EdelWise sees the user's screen, identifies the current state, and speaks: "Great! I can see you've opened Instagram. Now tap the paper airplane icon at the top right corner to open your messages."
- Real-time voice guidance — Gemini Live API for natural, conversational coaching
- Screen understanding — Captures and analyzes screenshots to know exactly where the user is
- Step-by-step task tracking — Progress visualization with advance/retry/abandon logic
- Adaptive pacing — Adjusts instruction detail based on user ability and responses
- Elderly-accessible UI — Large text, high contrast, haptic feedback, minimal cognitive load
- Resilient connectivity — Automatic reconnection, session recovery, and TTS fallback
| Layer | Technology |
|---|---|
| Frontend | React Native 0.81 + Expo SDK 54, React 19, Expo Router 6, TypeScript |
| Backend | Node.js + WebSocket + Gemini Live API + Google Cloud TTS |
| Database | Supabase (PostgreSQL) + Edge Functions |
| Native | Android MediaProjection for screen capture |
- Node.js 20+
- npm
- Expo CLI (
npx expo) - Supabase CLI (
npx supabase) - Google Cloud project with:
- Gemini API key
- Cloud Text-to-Speech API enabled
git clone https://github.com/wenn00/EdelWise-GoogleGeminiChallenge.git
cd EdelWise-GoogleGeminiChallenge
npm installCreate .env in the project root (frontend):
SUPABASE_URL=<your-supabase-url>
SUPABASE_ANON_KEY=<your-supabase-anon-key>
GEMINI_API_KEY=<your-gemini-api-key>
API_BASE_URL=http://localhost:8080
WS_URL=ws://localhost:8080/v1/wsCreate backend/.env:
GEMINI_API_KEY=<your-gemini-api-key>
SUPABASE_URL=<your-supabase-url>
SUPABASE_SERVICE_ROLE_KEY=<your-supabase-service-role-key>
SESSION_JWT_SECRET=<random-secret>
PORT=8080npx supabase start # Start local Supabase
npx supabase db push # Apply migrations
npx supabase functions serve # Start edge functionscd backend
npm install
npm run devnpx expo start
# Press 'a' for Android, 'i' for iOS, 'w' for Web├── app/ # Expo Router screens
│ ├── (tabs)/ # Bottom tab navigator (Home + History)

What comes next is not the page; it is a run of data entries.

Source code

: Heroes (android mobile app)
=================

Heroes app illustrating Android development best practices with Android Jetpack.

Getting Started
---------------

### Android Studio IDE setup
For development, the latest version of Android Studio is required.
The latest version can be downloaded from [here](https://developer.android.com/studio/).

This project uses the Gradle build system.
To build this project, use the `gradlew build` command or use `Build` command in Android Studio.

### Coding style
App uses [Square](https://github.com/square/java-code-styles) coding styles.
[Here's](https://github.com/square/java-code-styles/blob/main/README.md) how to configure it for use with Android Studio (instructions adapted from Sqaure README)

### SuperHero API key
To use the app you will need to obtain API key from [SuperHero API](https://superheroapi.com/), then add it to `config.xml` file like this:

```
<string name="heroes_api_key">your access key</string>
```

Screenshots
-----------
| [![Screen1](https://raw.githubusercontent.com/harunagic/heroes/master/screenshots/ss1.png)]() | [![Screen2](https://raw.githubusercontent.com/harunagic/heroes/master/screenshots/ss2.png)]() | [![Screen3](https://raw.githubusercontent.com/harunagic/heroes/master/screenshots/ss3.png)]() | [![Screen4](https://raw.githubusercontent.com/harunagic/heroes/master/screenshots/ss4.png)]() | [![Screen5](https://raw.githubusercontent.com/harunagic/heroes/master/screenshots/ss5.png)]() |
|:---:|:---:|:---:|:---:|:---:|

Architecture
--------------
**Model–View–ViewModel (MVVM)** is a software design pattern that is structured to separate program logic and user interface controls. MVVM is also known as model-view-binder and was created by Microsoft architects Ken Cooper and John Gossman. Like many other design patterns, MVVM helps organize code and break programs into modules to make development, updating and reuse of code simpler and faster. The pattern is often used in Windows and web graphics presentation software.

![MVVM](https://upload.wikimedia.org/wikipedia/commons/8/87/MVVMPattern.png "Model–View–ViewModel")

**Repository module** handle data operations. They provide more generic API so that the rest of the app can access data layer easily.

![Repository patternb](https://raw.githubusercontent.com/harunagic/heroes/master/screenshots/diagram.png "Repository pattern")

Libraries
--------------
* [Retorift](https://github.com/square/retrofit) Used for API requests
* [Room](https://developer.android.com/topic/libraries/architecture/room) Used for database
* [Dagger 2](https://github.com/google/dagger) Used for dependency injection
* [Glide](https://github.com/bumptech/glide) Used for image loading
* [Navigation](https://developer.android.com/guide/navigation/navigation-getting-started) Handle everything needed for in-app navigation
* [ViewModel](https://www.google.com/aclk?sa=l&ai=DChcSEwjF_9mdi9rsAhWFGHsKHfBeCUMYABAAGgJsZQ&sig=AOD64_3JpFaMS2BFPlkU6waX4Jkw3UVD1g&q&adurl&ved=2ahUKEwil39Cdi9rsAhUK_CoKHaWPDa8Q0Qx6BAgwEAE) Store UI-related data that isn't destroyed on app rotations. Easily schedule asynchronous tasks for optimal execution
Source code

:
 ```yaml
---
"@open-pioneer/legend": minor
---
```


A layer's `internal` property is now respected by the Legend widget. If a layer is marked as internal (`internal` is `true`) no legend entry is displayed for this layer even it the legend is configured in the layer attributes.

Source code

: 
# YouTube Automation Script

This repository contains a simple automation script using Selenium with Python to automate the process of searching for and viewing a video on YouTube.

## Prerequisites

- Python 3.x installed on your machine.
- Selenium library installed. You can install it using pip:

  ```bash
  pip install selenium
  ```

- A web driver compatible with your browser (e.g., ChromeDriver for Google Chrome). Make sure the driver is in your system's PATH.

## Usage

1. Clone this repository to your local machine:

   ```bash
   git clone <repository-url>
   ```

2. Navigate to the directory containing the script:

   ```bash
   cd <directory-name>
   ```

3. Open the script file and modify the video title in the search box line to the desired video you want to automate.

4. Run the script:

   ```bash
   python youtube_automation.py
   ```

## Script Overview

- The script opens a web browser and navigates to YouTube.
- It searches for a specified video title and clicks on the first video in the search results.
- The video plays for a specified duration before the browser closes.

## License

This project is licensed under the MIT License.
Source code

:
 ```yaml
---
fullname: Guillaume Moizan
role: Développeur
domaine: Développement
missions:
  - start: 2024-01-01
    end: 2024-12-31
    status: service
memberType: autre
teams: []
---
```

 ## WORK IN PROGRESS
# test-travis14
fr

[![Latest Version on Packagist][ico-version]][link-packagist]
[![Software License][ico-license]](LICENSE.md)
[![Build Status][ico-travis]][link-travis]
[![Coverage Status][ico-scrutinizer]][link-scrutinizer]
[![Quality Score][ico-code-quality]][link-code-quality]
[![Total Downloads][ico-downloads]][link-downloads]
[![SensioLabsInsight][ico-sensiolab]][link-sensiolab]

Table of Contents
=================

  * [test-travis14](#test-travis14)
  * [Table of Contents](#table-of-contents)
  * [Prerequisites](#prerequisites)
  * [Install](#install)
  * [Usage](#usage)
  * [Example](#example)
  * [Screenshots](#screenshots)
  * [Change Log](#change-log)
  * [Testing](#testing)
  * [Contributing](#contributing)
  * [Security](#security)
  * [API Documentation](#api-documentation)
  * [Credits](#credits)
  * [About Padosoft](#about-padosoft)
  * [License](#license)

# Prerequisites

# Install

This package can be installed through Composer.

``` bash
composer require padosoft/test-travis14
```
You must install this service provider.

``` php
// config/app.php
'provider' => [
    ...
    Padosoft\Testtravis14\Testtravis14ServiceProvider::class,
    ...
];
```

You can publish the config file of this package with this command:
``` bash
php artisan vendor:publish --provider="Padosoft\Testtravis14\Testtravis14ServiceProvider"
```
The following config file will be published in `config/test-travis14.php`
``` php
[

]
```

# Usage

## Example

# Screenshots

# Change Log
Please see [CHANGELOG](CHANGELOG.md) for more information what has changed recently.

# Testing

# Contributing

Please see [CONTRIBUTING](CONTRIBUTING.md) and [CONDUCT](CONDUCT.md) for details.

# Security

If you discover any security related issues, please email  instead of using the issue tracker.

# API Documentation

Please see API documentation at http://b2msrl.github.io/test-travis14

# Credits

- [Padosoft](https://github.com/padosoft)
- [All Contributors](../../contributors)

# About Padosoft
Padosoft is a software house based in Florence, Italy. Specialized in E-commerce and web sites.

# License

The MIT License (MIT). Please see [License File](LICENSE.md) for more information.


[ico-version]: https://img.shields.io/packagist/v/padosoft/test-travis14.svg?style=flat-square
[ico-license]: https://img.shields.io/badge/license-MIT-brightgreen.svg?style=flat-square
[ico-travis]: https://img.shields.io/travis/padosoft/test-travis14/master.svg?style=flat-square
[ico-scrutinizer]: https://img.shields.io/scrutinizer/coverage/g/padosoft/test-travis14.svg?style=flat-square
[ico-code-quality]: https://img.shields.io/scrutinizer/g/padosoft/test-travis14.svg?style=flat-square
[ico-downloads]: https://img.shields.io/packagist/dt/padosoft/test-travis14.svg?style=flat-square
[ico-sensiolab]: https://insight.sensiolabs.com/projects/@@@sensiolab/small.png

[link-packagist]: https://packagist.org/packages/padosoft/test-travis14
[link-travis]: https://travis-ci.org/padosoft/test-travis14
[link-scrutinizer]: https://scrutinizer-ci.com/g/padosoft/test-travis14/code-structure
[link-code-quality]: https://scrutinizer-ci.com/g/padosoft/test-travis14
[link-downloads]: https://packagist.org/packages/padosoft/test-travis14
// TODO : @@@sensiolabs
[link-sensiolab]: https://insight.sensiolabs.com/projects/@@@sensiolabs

│ ├── guidance/ # Guidance session flow
│ └── task-select.tsx # App and task selection
├── backend/ # Node.js WebSocket server
│ ├── server.ts # Entry point
│ ├── services/ # Gemini Live, TTS, step engine, prompt builder
│ └── prompts/ # System prompt for agent behavior
├── components/ # React Native components
│ └── ui/ # Elderly-accessible UI primitives
├── services/ # Frontend service layer
│ ├── websocket-manager.ts
│ ├── audio-capture.ts # PCM 16kHz microphone streaming
│ ├── audio-player.ts # TTS playback with jitter buffer
│ ├── session-orchestrator.ts
│ └── ...
├── supabase/ # Database migrations & edge functions
├── modules/ # Native modules (screen capture)
├── context/ # React context (session state)
├── hooks/ # Custom hooks
├── types/ # TypeScript type definitions
└── constants/ # Theme, colors, config
┌──────────────┐ WebSocket ┌──────────────────┐
│ Mobile App │ ◄────────────────► │ Backend Server │
│ (Expo/RN) │ audio + screens │ (Node.js + WS) │
└──────┬───────┘ └────────┬─────────┘
│ │
│ UI / Audio │ Gemini Live API
│ Haptics │ Google Cloud TTS
▼ ▼
┌──────────────┐ ┌──────────────────┐
│ User's │ │ Gemini + TTS │
│ Phone │ │ (Google Cloud) │
└──────────────┘ └────────┬─────────┘
│
┌────────▼─────────┐
│ Supabase │
│ (PostgreSQL + │
│ Edge Functions) │
└──────────────────┘
Flow:
- User speaks a goal → mic audio streams to backend via WebSocket
- Backend forwards audio to Gemini Live API for understanding
- Gemini analyzes user intent + screenshot context → generates guidance
- Backend evaluates step progress, converts response to speech via Cloud TTS
- Audio instruction streams back to the mobile app
- App displays visual overlay + plays voice guidance
npx expo start # Start dev server
npx expo start --android # Android
npx expo start --ios # iOS
npx expo start --web # Web
npx expo lint # ESLint
npm run typecheck # TypeScript type checking- hjcloog — Frontend architecture, UI components, E2E integration
- wenn00 — Backend services, Gemini integration, iOS fixes
Built for the Google Gemini Challenge 2026.